Die indische Wirtschaft erholt sich vom Bargeldschock. Nun könnten wichtige Reformen der Regierung für einen neuen Schub bei den Aktien sorgen.
Am 8. November wurden in Indien aus heiterem Himmel die grössten Banknoten für ungültig erklärt. Die massive Entwertung von 86% des Bargeldes hat das Wachstum der zuvor hochfliegenden indischen Wirtschaft scharf gebremst. Die Kurse an der Börse Mumbai sackten ab. Doch jüngste Trends zeigen, dass die drastische Massnahme den Boom nicht dauerhaft beendet hat.
Der Leitindex BSE Sensex (BSE Sensex 28155.56 -0.65%) ist seit dem 8. November rund 3% gestiegen. Die Landeswährung Rupie, die in den zwei Wochen nach der Bargeldreform deutlich an Aussenwert verloren hatte, konnte die Verluste mittlerweile weitgehend wettmachen.
Zwar hat der Internationale Währungsfonds Mitte Januar seine Wachstumsprognose für das bis Ende März dauernde Finanzjahr von 7,6 auf 6,6% korrigiert. Damit hat Indien die Auszeichnung als am schnellsten wachsende grosse Volkswirtschaft verloren.
Erholung erwartet
Doch nicht nur Ministerpräsident Narendra Modi glaubt, dass die Schwäche nur von kurzer Dauer sein wird. Auch die Ratingagentur Moody’s geht davon aus, dass die indische Wirtschaft bereits in der zweiten Jahreshälfte zur alten Stärke zurückfindet. «Indien wird 2017 eine der weltweit am schnellsten wachsenden Volkswirtschaften sein», heisst es in einer Einschätzung von Mitte Januar.

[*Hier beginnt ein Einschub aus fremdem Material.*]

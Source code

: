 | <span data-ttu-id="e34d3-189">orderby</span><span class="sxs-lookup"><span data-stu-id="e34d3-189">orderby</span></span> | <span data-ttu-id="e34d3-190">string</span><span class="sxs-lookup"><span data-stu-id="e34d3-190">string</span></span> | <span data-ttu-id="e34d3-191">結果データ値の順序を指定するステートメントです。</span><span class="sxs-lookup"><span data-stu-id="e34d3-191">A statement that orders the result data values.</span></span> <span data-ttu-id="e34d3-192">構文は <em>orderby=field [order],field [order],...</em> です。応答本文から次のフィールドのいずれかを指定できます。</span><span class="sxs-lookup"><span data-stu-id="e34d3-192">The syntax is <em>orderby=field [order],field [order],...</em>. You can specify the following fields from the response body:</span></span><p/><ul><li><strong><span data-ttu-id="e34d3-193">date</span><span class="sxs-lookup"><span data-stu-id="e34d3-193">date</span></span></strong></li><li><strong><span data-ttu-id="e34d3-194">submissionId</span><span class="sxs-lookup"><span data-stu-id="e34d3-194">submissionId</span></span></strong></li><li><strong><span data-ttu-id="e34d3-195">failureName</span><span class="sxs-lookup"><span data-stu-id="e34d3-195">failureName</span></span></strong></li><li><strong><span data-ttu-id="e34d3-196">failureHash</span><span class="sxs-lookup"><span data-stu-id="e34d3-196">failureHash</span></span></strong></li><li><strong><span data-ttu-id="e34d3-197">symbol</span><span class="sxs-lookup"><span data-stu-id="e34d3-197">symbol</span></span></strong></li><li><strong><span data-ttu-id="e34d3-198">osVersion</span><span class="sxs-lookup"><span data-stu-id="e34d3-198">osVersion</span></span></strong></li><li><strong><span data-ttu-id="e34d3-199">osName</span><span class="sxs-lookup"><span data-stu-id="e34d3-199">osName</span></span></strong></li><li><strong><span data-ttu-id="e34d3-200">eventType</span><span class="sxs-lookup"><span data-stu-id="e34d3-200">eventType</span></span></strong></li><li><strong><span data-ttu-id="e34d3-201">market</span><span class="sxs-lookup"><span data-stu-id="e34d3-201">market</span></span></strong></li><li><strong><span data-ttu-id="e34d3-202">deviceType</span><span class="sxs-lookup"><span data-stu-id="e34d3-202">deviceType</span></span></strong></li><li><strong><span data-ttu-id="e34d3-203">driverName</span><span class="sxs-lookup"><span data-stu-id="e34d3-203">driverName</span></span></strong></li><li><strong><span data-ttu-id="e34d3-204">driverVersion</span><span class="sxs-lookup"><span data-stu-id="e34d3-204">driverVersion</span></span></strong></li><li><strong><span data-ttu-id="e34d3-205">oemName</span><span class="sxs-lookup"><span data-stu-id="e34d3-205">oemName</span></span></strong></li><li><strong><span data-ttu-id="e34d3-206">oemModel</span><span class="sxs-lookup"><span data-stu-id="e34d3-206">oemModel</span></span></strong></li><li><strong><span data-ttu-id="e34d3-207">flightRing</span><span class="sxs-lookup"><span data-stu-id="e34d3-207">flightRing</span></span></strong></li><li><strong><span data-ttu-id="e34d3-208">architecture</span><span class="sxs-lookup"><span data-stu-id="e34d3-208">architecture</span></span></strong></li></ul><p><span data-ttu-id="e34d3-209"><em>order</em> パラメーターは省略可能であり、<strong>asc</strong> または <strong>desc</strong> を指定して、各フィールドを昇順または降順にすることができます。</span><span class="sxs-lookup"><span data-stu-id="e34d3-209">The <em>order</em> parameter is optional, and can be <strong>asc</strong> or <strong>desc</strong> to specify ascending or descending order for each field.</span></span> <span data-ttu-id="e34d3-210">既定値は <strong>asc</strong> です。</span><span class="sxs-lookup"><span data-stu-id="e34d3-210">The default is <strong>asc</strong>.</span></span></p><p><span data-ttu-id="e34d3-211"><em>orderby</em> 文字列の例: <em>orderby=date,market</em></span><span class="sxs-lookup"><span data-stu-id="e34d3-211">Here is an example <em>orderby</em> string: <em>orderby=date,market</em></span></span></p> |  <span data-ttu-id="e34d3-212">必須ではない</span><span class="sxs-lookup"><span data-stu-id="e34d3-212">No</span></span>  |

Besonders die nachlassende Inflation führt zu Optimismus. Dank fallender Nahrungspreise und moderater Rohstoffnotierungen ist die Konsumententeuerung auf 3,4% und damit unter das Inflationsziel der Notenbank von 4% gesunken. Das war allerdings auch eine Folge des Bargeldmangels wegen der Demonetisierung. Der Einzelhandel erlitt einen Einbruch beim Umsatz.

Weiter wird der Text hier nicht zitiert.